Puis, derrière lui, il entendit le Tom de son rêve lui répondre, alors qu'il ne pouvait détacher ses yeux de la large crevasse dans laquelle il savait qu'ils allaient tomber.

— Ce n'est pas une bonne idée. La métamorphose use beaucoup de magie et a tendance à rendre instable les sorciers qui n'en ont pas une bonne maîtrise. Fontaine compte certainement sur le fait que tu vas l'utiliser.

Harry serra les poings, il connaissait la suite de l'histoire, il savait que ce n'était pas une bonne idée, que dans tous les cas, sa magie ne conserverait pas sa stabilité et qu'ils allaient tous deux se mettre en danger pour rien mais il ne pouvait changer ce qui allait advenir, quand bien même il enrageait à l'idée de souffrir une seconde fois.

L'Élu sentit le Harry Potter du cauchemar reprendre la main et celui-ci considéra que Tom devait avoir raison à ce sujet. La métamorphose et la transfiguration étaient des formes de magie destinées aux sorciers ayant une maîtrise absolue et sans conteste de leurs pouvoirs. Comme avait pu l'être Albus Dumbledore.

Or, Harry savait qu'il en était loin et c'est pourquoi il se retourna vers Gaunt pour lui demander.

— Tu as une meilleure idée ?

Le rêveur voulut hurler que non ! Tom n'avait pas d'autre idée, aucune idée valable ! Cependant il était comme piégé à l'intérieur de son propre corps et alors que le Harry du songe était profondément plongé dans ses pensées, il fut tout à coup rejoint par le mage noir au bord du précipice. Leur proximité perturba le Harry du passé et il ne put qu'acquiescer lorsque le mage noir lui présenta son plan.

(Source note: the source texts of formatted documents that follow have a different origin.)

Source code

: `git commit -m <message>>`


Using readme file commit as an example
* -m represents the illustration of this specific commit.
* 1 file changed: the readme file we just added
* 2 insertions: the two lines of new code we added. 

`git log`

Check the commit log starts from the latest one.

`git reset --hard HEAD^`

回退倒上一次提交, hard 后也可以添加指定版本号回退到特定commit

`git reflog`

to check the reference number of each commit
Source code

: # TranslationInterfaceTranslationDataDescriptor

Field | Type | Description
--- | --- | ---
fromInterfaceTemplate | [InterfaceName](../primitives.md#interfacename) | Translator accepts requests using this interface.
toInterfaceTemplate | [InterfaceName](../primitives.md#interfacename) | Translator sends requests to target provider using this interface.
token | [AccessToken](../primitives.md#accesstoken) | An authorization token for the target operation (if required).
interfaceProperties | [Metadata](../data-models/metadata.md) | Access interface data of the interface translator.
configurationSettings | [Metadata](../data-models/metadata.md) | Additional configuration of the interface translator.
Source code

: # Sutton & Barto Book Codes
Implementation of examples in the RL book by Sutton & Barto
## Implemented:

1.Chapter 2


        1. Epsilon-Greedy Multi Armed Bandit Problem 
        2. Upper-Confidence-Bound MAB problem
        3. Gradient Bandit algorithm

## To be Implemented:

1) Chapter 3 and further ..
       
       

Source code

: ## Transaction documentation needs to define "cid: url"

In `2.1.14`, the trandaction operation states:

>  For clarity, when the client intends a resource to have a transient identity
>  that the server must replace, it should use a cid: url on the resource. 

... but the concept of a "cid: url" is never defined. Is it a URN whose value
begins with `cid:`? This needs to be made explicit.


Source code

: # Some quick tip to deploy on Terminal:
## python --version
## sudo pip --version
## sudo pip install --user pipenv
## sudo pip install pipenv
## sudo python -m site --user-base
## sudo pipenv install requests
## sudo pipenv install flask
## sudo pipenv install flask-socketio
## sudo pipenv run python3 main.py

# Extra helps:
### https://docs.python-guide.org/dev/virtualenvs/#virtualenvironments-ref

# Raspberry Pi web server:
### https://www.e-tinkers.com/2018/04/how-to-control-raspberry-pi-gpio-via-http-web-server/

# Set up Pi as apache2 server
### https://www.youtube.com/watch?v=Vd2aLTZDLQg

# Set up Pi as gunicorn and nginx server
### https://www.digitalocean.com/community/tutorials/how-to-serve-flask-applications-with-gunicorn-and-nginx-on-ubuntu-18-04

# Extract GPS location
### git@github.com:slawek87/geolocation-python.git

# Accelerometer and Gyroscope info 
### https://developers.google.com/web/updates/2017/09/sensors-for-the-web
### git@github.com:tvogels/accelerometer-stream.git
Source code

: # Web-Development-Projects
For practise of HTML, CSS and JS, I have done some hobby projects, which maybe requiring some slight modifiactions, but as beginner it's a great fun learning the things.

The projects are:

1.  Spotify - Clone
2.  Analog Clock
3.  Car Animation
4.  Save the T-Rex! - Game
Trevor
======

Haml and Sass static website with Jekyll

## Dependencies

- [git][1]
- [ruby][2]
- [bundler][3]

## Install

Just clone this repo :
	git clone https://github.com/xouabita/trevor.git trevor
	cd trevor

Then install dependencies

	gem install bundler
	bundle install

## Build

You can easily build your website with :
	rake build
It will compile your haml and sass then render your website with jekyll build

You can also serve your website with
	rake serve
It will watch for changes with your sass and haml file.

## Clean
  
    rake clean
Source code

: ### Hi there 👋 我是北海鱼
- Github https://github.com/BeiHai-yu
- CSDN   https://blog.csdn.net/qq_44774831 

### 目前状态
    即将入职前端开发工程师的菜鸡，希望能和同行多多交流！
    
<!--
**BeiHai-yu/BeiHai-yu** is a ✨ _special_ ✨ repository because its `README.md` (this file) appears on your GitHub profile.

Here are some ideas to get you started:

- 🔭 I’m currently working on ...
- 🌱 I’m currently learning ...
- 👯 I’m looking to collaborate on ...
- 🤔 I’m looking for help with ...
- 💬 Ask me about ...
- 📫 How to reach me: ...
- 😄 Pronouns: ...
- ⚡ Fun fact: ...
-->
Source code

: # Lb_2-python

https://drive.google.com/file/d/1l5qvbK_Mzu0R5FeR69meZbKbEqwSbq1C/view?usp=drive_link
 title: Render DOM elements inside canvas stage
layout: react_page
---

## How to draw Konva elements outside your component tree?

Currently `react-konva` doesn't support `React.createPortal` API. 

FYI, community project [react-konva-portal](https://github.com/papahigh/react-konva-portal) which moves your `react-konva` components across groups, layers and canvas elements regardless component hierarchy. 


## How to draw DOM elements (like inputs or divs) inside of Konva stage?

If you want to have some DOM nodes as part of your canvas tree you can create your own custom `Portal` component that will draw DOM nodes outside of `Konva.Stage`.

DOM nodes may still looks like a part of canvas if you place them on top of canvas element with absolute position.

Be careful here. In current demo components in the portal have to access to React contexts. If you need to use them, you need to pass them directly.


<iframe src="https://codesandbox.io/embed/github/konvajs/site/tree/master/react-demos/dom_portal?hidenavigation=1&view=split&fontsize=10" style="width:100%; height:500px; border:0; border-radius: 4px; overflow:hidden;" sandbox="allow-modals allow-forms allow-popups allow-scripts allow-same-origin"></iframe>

Au grand désarroi du rêveur, Tom lui demanda s'il pouvait se contenter de faire apparaître quelques prises dans la roche. Juste le nécessaire pour descendre sans pour autant en faire un escalier et le Gryffondor du passé accepta cette idée sans difficulté.

Immédiatement il créa les prises et descendit le premier, bientôt suivi par l'ex-Seigneur des Ténèbres.

Seulement, après quelques mètres sans souci, les prises se firent plus difficiles à atteindre. Ce qui eut pour effet de rendre la descente bien plus complexe.

L'Élu du monde sorcier leva les yeux vers Tom, connaissant très bien la suite des événements, il essaya de se détacher de ce qu'il vivait mais à l'instant où Tom manqua la prise sur laquelle il aurait dû poser le pied ; Harry fut absorbé par son cauchemar et il le vécut de la même manière que la première fois. Incapable de s'éloigner de ses émotions passées.

En un clin d'œil, une fraction de seconde, Jedusor se retrouva en chute libre, il chuta si proche de lui qu'Harry fut déséquilibré à son tour et ils tombèrent tous deux à la renverse dans le vide.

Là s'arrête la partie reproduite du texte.